QUAKERTOWN, PA — From the time they first flirted at a party, Anne and Ludvin Franco were inseparable. It did not matter that Anne, a waitress, was Pennsylvania Dutch going back generations, while Ludvin, a cook, had grown up in the scrublands of eastern Guatemala.

It also did not matter to Anne or her open-armed family that Lulu, as they called him, was undocumented. At their wedding in 2013, the Americans and the Guatemalans danced the night away with Latin DJs imported from Queens.

On lawyers’ advice, the Francos waited to start legalizing his status through their marriage until late 2016, after he had lived a productive, crime-free decade in the United States. They never anticipated that President Trump’s promised immigration crackdown would be so swift, and so ruthless in their region.

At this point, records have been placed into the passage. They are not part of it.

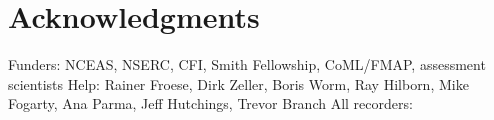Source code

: \documentclass[letterpaper,12pt]{article}
\begin{document}
\section*{Acknowledgments }
Funders: NCEAS, NSERC, CFI, Smith Fellowship, CoML/FMAP, assessment scientists 
Help: Rainer Froese, Dirk Zeller, Boris Worm, Ray Hilborn, Mike Fogarty, Ana Parma, Jeff Hutchings, Trevor Branch
All recorders: 

\newpage
%
%




\appendix



\end{document}
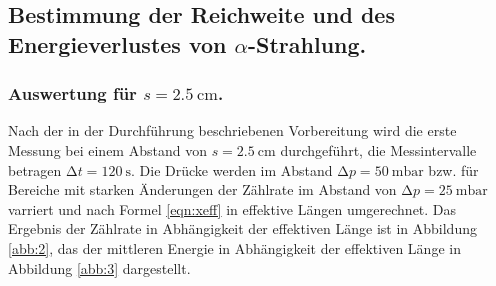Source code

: 
\subsection{\texorpdfstring{Bestimmung der Reichweite und des Energieverlustes von $\alpha$-Strahlung}{Bestimmung der Reichweite und des Energieverlustes von Alpha-Strahlung}.}

\subsubsection{\texorpdfstring{Auswertung für $s=\SI{2.5}{\centi\metre}$}{Auswertung für s = 2.5 cm}.}

Nach der in der Durchführung beschriebenen Vorbereitung wird die erste Messung bei einem Abstand von $s = \SI{2.5}{\centi\metre}$ durchgeführt, die Messintervalle betragen $\increment t = \SI{120}{\second}$.
Die Drücke werden im Abstand $\increment p = \SI{50}{\milli\bar}$ bzw. für Bereiche mit starken Änderungen der Zählrate im Abstand von $\increment p = \SI{25}{\milli\bar}$ varriert und nach Formel \eqref{eqn:xeff} in effektive Längen umgerechnet.
Das Ergebnis der Zählrate in Abhängigkeit der effektiven Länge ist in Abbildung \ref{abb:2}, das der mittleren Energie in Abhängigkeit der effektiven Länge in Abbildung \ref{abb:3} dargestellt.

By last spring, when Pennsylvania roads were starting to feel like a dragnet for immigrants without papers, Ludvin Franco had mostly stopped getting behind the wheel of a car. Often he relied on his wife to drive him, their twin toddlers buckled into the backseat. But the night his soccer team faced a rival in the semifinals of an indoor league, his wife was in the queasy first trimester of a second pregnancy. He headed out alone.

As Franco drove north on Route 309, a Hyundai pulled out of Bubba’s Pot Belly Stove Restaurant and crossed into his lane. He swerved to avoid hitting it, he later said, but failed. Nobody was injured. Franco got a couple of tickets.

A few weeks later, as Franco was leaving for work at dawn, lights flashed. Men in police vests approached: federal agents from the ICE section that normally pursues violent criminals. They knew about the crash.

“Oh, God,” Franco thought. “I’m done.”